__Assignment__
Your answer should be the lines of the data below that contain "winner".

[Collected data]
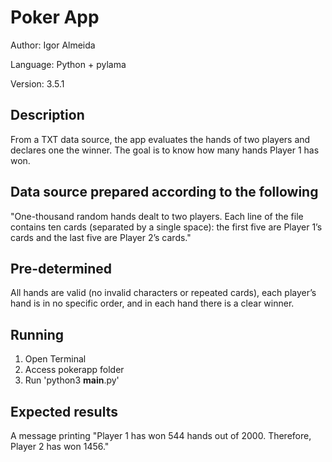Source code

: # Poker App

Author: Igor Almeida

Language: Python + pylama

Version: 3.5.1

## Description
From a TXT data source, the app evaluates the hands of two players and declares one the winner. The goal is to know how many hands Player 1 has won.

## Data source prepared according to the following
"One-thousand random hands dealt to two players. Each line of the file contains ten cards (separated by a single space): the first five are Player 1’s cards and the last five are Player 2’s cards." 

## Pre-determined
All hands are valid (no invalid characters or repeated cards), each player’s hand is in no specific order, and in each hand there is a clear winner.

## Running
1) Open Terminal
2) Access pokerapp folder
3) Run 'python3 __main__.py'

## Expected results
A message printing "Player 1 has won 544 hands out of 2000. Therefore, Player 2 has won 1456."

__Task output__
From a TXT data source, the app evaluates the hands of two players and declares one the winner. The goal is to know how many hands Player 1 has won.
All hands are valid (no invalid characters or repeated cards), each player’s hand is in no specific order, and in each hand there is a clear winner.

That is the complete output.